Force est de constater que trop souvent devant des défis toujours plus complexes, les méthodes dites « traditionnelles » d’accompagnement du changement fondées sur les outils et pratiques des « experts externes » ne marchent plus, voire même suscitent le rejet. C'est même selon une étude McKinsey (c'est quand même un comble), 70% de taux d'échec des missions de la sacro-sainte "conduite du changement"[2]. Une raison majeure : la sous-estimation du "facteur humain"! Les acteurs du système vivent cela comme une disqualification de leurs compétences, une défiance des dirigeants à leur égard et cela sape leur engagement. Le syndrome de la « Best Practice » identifiée à la serpe par l’expert extérieur inconscient de la complexité du système, formalisée en fiche prête à l’emploi et imposée par une hiérarchie loin du terrain ne trompe plus personne !
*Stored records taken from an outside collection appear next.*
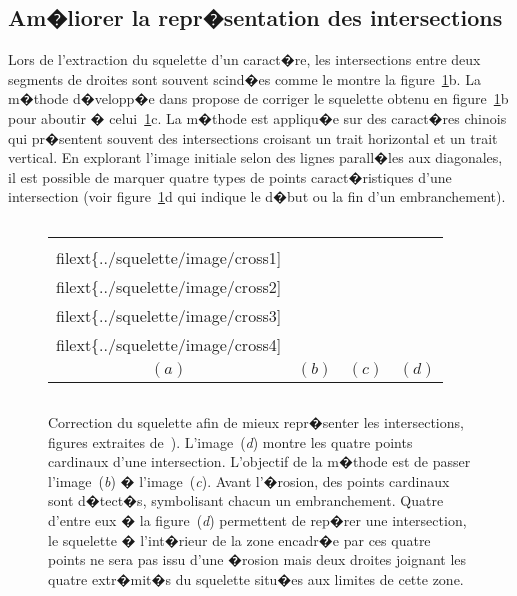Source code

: \subsection{Am�liorer la repr�sentation des intersections}


Lors de l'extraction du squelette d'un caract�re, les intersections entre deux segments de droites sont souvent scind�es comme le montre la figure~\ref{squelette_zhong_intersection}b. La m�thode d�velopp�e dans  propose de corriger le squelette obtenu en figure~\ref{squelette_zhong_intersection}b pour aboutir � celui~\ref{squelette_zhong_intersection}c.  La m�thode est appliqu�e sur des caract�res chinois qui pr�sentent souvent des intersections croisant un trait horizontal et un trait vertical. En explorant l'image initiale selon des lignes parall�les aux diagonales, il est possible de marquer quatre types de points caract�ristiques d'une intersection (voir figure~\ref{squelette_zhong_intersection}d qui indique le d�but ou la fin d'un embranchement). 

            \begin{figure}[ht]
        $$\begin{tabular}{|c|c|c|c|} \hline
        \texttt{[image: \\filext\{../squelette/image/cross1]}} & 
        \texttt{[image: \\filext\{../squelette/image/cross2]}} & 
        \texttt{[image: \\filext\{../squelette/image/cross3]}} &
        \texttt{[image: \\filext\{../squelette/image/cross4]}} \\
        $(a)$ & $(b)$ & $(c)$ & $(d)$ 
        \\ \hline \end{tabular}$$
        \caption{    Correction du squelette afin de mieux repr�senter les intersections, figures extraites 
                            de~). L'image~(\textit{d}) montre les quatre points cardinaux 
                            d'une intersection. L'objectif de la m�thode est de passer l'image~(\textit{b})
                            � l'image~(\textit{c}). Avant l'�rosion, des points cardinaux sont d�tect�s, symbolisant
                            chacun un embranchement. Quatre d'entre eux � la figure~(\textit{d}) 
                            permettent de rep�rer une intersection, le squelette � l'int�rieur de la zone encadr�e par 
                            ces quatre points ne sera pas issu d'une �rosion mais deux droites joignant les quatre extr�mit�s
                            du squelette situ�es aux limites de cette zone. }
        \label{squelette_zhong_intersection}
            \end{figure}


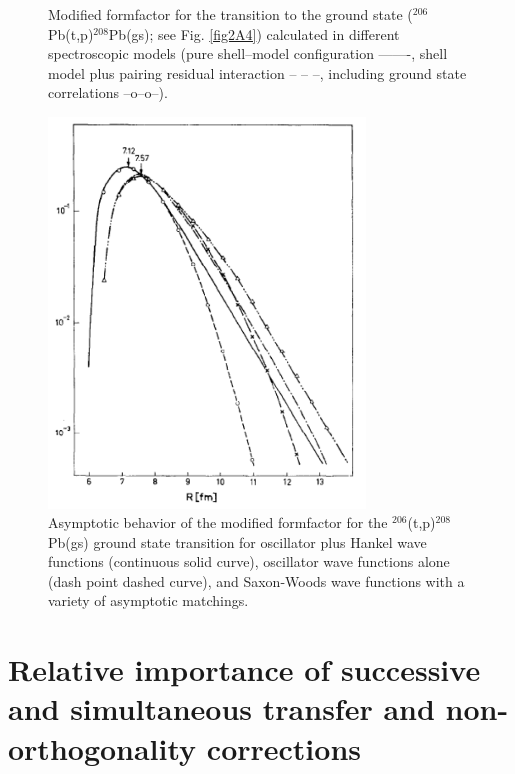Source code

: \begin{subappendices}
\begin{figure}[h!]
\begin{center}
\end{center}\caption{Modified formfactor for the transition to the ground state ($^{206}$Pb(t,p)$^{208}$Pb(gs); see Fig. \ref{fig2A4}) calculated in different spectroscopic models (pure shell--model configuration -------, shell model  plus pairing residual interaction -- -- --, including ground state correlations --o--o--).}\label{figC7B3}
\end{figure}
 \begin{figure}[h!]
 	\begin{center}
\includegraphics*[width=0.75\textwidth]{C7/figs_C7/figC7B4}
\end{center}\caption{Asymptotic behavior of the modified formfactor for the $^{206}$(t,p)$^{208}$Pb(gs) ground state transition for oscillator plus Hankel wave functions (continuous solid curve), oscillator wave functions alone (dash point dashed curve), and Saxon-Woods wave functions with a variety of asymptotic matchings.}\label{figC7B4}
\end{figure}
\section[Successive, simultaneous, non--orthogonality]{Relative importance of successive and simultaneous transfer and non-orthogonality corrections}\label{C7AppC}


\end{subappendices}

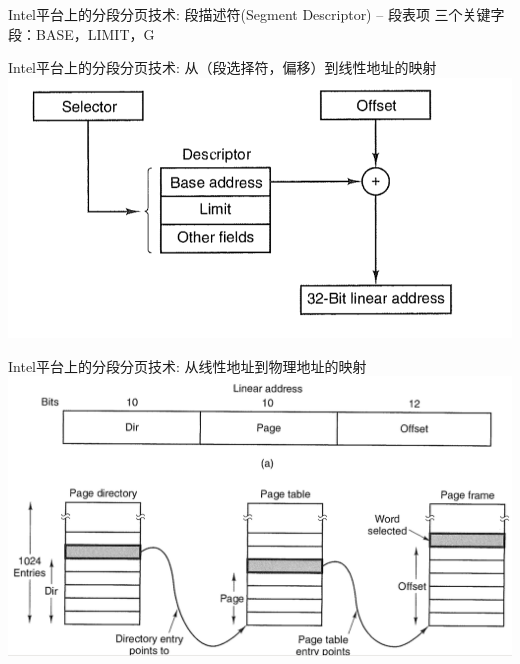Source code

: \documentclass[xcolor=svgnames]{beamer}
\begin{document}
\begin{CJK*}{UTF8}{gbsn}
\begin{frame}{Intel平台上的分段分页技术: 段描述符(Segment Descriptor) -- 段表项}
三个关键字段：BASE，LIMIT，G
\end{frame}

\begin{frame}{Intel平台上的分段分页技术: 从（段选择符，偏移）到线性地址的映射}
\includegraphics[width=1.0\textwidth]{smap.png}
\end{frame}

\begin{frame}{Intel平台上的分段分页技术: 从线性地址到物理地址的映射}
\includegraphics[width=1.0\textwidth]{pmap.png}
\end{frame}

\end{CJK*}
\end{document}
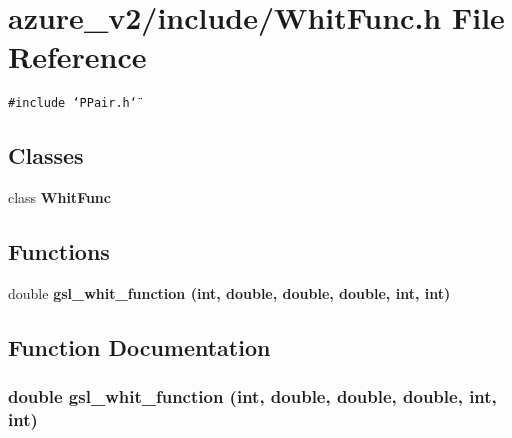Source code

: \section{azure\_\-v2/include/Whit\-Func.h File Reference}
\label{WhitFunc_8h}
{\tt \#include \char`\"{}PPair.h\char`\"{}}\par
\subsection*{Classes}
\begin{CompactItemize}
\item 
class \bf{Whit\-Func}
\end{CompactItemize}
\subsection*{Functions}
\begin{CompactItemize}
\item 
double \bf{gsl\_\-whit\_\-function} (int, double, double, double, int, int)
\end{CompactItemize}


\subsection{Function Documentation}
\subsubsection{\setlength{\rightskip}{0pt plus 5cm}double gsl\_\-whit\_\-function (int, double, double, double, int, int)}\label{WhitFunc_8h_7b684c5ac53a6714b4091efa2bad98f9}


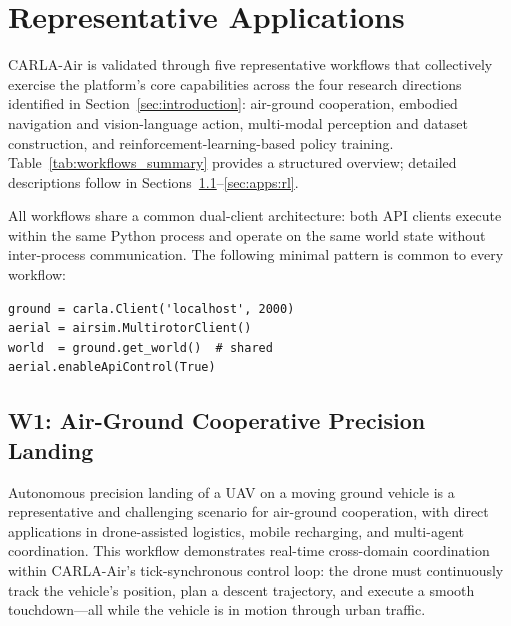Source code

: 
\section{Representative Applications}
\label{sec:apps}

CARLA-Air is validated through five representative workflows that collectively
exercise the platform's core capabilities across the four research directions
identified in Section~\ref{sec:introduction}: air-ground cooperation, embodied
navigation and vision-language action, multi-modal perception and dataset
construction, and reinforcement-learning-based policy training.
Table~\ref{tab:workflows_summary} provides a structured overview; detailed
descriptions follow in Sections~\ref{sec:apps:coop}--\ref{sec:apps:rl}.



All workflows share a common dual-client architecture: both API clients execute
within the same Python process and operate on the same world state without
inter-process communication.
The following minimal pattern is common to every workflow:

{\footnotesize
\begin{verbatim}
ground = carla.Client('localhost', 2000)
aerial = airsim.MultirotorClient()
world  = ground.get_world()  # shared
aerial.enableApiControl(True)
\end{verbatim}
}



\subsection{W1: Air-Ground Cooperative Precision Landing}
\label{sec:apps:coop}

Autonomous precision landing of a UAV on a moving ground vehicle is a
representative and challenging scenario for air-ground cooperation, with
direct applications in drone-assisted logistics, mobile recharging, and
multi-agent coordination.
This workflow demonstrates real-time cross-domain coordination within
CARLA-Air's tick-synchronous control loop: the drone must continuously track
the vehicle's position, plan a descent trajectory, and execute a smooth
touchdown---all while the vehicle is in motion through urban traffic.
L’approche dite de la « Déviance Positive » s’appuie sur l’idée que :
• toute communauté est à même d’identifier ses difficultés si on lui en donne l’opportunité, le temps et les moyens
• dans toute communauté, des « déviants positifs » ont déjà trouvé des solutions adaptées à la situation/problème et à ses contraintes
• une fois identifiées, ces pratiques peuvent être transmises (sans être imposées) et donner lieu à des plans d’action concrets pour promouvoir leur adoption par toutes les parties prenantes concernées
• les réussites doivent être communiquées, célébrées et amplifiées stimulant ainsi « l’apprenance » à tous les niveaux de l’organisation
Parce qu’iIs agissent le plus souvent dans les interstices de l'organisation, à sa périphérie, là où la prise d'initiative est possible et en fonction de l'opportunité qui se présente, les « déviants positifs » ont besoin de ressentir de la confiance de la part de leur hiérarchie, d’éprouver la reconnaissance de leur contribution spécifique et de bénéficier de l’autonomie pour s'exprimer et innover.